Stitt is referring to a recent request by 61 Oklahoma lawmakers — more than a third of the state assembly — including Republican death penalty supporters, to the CCA for an evidentiary hearing for Glossip.

Glossip, who never killed anyone, was sentenced to death for a murder committed by Justin Sneed, who implicated him as the mastermind of the murder. Sneed is serving a life without parole sentence.

Stitt’s order was the latest in a series of developments in Glossip’s case since June. Glossip, who is 59, has been on death row since 1997, convicted of engineering the murder of Barry Van Treese, the owner of a motel where Glossip worked. Sneed, serving a life without parole sentence for beating Van Treese to death, said Glossip planned the murder. Glossip has always maintained his innocence, and in February, an ad hoc committee of state legislators asked the law firm, Reed Smith, to conduct an investigation.

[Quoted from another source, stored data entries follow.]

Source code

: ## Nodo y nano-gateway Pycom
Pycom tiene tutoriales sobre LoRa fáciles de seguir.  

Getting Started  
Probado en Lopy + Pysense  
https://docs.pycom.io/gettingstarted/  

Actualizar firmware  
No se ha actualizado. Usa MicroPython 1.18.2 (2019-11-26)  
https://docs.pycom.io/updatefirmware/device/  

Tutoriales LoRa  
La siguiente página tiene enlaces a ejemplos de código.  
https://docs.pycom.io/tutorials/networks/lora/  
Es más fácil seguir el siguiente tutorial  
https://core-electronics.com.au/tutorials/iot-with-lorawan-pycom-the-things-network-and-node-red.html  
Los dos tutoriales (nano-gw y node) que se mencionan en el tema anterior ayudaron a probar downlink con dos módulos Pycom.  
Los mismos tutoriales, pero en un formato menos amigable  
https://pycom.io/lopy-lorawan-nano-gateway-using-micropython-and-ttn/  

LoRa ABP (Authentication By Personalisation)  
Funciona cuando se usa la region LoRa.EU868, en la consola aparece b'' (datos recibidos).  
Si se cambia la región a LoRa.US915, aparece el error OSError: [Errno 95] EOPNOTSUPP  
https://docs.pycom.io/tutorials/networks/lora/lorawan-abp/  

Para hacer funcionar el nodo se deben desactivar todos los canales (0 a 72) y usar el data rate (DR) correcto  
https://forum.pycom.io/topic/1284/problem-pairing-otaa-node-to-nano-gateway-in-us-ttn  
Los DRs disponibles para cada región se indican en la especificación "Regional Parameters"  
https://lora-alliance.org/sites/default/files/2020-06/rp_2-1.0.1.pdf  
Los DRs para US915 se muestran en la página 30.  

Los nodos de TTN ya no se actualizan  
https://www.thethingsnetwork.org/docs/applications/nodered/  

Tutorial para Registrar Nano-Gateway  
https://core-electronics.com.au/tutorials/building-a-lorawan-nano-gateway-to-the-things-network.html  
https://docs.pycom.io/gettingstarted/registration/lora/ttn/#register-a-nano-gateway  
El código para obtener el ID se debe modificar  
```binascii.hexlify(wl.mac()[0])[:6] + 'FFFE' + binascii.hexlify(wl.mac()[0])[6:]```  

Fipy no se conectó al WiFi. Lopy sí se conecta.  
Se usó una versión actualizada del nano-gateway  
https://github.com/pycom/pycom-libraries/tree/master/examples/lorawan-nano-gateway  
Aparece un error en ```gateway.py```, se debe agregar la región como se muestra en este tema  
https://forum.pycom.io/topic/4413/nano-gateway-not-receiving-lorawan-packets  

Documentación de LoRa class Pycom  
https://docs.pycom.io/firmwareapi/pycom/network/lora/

The firm issued its report in June, concluding that his “2004 trial cannot be relied on to support a murder-for-hire-conviction. Nor can it provide a basis for the government to take the life of Richard E. Glossip.”

The report spurred Republican state representative Kevin McDugle, a death penalty supporter, to lead the effort in the legislature to ask Attorney General John O’Connor to join their request to the CCA for an evidentiary hearing. But O’Connor declined to support the effort, making it likely that the CCA would deny the lawmakers’ request.

Then, on August 9, Reed Smith released a supplemental report that provides “additional information that further supports our findings, including that no reasonable jury hearing the complete record would have convicted Richard Glossip of first-degree murder.”

The new information includes post-trial statements made by the actual killer, Justin Sneed. “These statements are deeply concerning considering the sole evidence of murder for hire was Sneed,” the report states.

Glossip then filed a clemency plea on August 12. Four days later, Stitt issued his stay.